Simon con Meloni © nc
La clamorosa sconfitta alle presidenziali di George Simion, il Donald Trump rumeno. Nonostante gli scossoni, l’Europa rimane unita. Le votazioni per il ballottaggio delle presidenziali rumene, svoltesi il 18 maggio scorso, sono state vinte dal sindaco di Bucarest Nicusor Dan, fondatore, nel 2016, del partito di stampo liberale Unione Salvate la Romania - USR -, nato con l’intento di combattere la corruzione. Fin dalla sua nascita, il partito si dichiara europeista. Il candidato sconfitto è George Simion, dal 2019 presidente di Alleanza per l’Unione dei Romeni - AUR -, partito di estrema destra che nel corso degli anni ha assunto posizioni euroscettiche.

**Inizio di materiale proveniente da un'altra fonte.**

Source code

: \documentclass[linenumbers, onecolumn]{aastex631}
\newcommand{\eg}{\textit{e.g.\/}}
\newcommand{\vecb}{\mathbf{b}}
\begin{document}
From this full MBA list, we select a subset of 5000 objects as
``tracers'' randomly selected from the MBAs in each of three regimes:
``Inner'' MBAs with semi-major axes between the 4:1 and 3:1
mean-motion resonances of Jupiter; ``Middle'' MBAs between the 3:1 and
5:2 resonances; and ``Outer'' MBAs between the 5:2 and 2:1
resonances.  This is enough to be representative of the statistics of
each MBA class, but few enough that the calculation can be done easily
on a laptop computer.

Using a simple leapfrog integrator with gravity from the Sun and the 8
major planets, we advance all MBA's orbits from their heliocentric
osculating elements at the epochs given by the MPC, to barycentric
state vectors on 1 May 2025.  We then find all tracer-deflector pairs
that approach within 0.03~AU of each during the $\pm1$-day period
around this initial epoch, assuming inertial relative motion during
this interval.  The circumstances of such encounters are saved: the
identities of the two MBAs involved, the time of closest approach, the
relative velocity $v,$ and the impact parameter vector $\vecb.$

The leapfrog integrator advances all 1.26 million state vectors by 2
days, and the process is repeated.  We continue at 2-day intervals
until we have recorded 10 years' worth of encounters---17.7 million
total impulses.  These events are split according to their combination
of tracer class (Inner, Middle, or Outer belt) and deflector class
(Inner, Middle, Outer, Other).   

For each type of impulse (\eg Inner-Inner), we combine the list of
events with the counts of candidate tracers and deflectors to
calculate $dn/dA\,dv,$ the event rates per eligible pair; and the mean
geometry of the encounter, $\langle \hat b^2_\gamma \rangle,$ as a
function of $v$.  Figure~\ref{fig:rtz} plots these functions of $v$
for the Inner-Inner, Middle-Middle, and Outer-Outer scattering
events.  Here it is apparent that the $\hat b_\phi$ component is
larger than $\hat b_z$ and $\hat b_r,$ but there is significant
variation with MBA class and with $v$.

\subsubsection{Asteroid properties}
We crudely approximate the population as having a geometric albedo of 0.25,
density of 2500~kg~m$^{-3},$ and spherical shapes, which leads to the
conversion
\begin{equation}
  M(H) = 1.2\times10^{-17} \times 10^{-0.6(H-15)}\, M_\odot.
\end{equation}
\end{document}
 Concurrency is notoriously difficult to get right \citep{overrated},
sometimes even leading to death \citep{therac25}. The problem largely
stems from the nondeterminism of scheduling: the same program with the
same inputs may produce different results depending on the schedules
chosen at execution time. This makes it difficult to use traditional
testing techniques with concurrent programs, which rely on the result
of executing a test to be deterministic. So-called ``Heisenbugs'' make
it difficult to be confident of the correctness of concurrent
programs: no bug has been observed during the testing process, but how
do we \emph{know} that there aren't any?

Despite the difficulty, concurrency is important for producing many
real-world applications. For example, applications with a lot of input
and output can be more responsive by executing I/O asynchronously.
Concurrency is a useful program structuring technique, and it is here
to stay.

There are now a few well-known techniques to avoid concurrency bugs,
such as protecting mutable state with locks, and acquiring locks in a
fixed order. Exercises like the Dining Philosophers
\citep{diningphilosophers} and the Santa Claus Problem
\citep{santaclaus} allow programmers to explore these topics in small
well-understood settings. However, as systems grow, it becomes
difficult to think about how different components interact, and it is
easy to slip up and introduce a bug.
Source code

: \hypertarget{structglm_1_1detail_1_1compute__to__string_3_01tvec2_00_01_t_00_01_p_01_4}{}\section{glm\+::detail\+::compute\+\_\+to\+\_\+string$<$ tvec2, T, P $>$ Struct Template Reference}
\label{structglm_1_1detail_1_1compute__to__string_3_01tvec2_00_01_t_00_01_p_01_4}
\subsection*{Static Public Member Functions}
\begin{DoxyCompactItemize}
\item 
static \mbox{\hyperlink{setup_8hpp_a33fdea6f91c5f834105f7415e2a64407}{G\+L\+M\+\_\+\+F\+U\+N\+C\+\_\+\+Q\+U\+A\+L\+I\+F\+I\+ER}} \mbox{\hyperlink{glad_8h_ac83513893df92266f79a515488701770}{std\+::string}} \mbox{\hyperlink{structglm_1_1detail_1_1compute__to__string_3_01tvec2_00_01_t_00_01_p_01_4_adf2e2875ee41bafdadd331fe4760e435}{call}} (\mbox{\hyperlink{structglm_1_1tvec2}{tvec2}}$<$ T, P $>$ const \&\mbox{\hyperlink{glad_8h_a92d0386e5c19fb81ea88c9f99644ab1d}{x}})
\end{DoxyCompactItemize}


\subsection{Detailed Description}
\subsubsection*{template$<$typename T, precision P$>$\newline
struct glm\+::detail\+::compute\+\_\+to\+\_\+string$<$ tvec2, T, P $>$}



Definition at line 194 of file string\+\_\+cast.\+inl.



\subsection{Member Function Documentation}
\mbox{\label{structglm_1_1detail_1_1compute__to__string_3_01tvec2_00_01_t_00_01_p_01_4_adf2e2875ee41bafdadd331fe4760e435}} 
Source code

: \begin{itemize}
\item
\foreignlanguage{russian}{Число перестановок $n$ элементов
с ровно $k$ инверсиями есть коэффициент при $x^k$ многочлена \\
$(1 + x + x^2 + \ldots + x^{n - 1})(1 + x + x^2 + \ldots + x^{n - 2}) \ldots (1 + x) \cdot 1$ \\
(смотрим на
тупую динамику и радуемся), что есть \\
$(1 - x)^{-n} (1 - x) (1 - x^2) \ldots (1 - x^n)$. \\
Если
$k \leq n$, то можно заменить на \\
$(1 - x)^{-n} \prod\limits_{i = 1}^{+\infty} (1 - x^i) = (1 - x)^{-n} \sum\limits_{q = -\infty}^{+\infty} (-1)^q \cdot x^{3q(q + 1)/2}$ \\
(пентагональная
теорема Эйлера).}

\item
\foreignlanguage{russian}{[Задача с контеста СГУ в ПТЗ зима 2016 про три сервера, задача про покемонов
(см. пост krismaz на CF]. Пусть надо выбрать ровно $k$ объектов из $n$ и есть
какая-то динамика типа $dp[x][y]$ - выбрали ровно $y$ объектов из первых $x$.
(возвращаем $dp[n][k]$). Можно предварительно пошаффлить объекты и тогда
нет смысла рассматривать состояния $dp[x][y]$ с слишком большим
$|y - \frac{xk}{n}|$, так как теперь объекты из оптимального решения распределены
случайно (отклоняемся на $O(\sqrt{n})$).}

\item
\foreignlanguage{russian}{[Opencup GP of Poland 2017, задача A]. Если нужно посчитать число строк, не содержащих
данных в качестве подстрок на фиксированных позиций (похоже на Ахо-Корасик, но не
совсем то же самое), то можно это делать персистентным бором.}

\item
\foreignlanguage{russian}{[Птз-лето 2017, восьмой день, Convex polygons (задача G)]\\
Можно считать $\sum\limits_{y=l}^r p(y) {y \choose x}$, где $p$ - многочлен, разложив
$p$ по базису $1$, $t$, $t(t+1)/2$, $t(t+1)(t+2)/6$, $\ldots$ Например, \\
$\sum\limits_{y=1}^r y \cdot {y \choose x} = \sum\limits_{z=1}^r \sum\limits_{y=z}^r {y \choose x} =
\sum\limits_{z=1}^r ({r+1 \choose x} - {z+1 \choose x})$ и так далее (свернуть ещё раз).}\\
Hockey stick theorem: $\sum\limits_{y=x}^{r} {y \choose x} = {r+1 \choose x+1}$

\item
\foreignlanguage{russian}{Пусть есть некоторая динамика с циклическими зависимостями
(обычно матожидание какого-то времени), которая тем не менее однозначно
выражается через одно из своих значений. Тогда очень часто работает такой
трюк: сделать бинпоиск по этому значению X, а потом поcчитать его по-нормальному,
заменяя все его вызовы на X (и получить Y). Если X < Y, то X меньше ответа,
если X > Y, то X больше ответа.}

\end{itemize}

I cittadini si sono recati alle urne per la prima volta il 4 maggio, e hanno visto trionfare Simion, che ha ottenuto più del 40% delle preferenze, senza però raggiungere la maggioranza assoluta. Il successivo ballottaggio suggeriva la sua vittoria, e invece Dan ha ottenuto il 53,60% dei voti, contro il 46,70% dell’avversario. L’Europa può quindi tirare un sospiro di sollievo. George Simion ha 38 anni, e da quest’anno è il vicepresidente del Partito dei Conservatori e dei Riformisti Europei, schieramento politico contrario al federalismo europeo di cui fa parte anche Fratelli d’Italia - Giorgia Meloni ne è stata presidente dal 29 settembre 2020 al 13 gennaio 2025 -.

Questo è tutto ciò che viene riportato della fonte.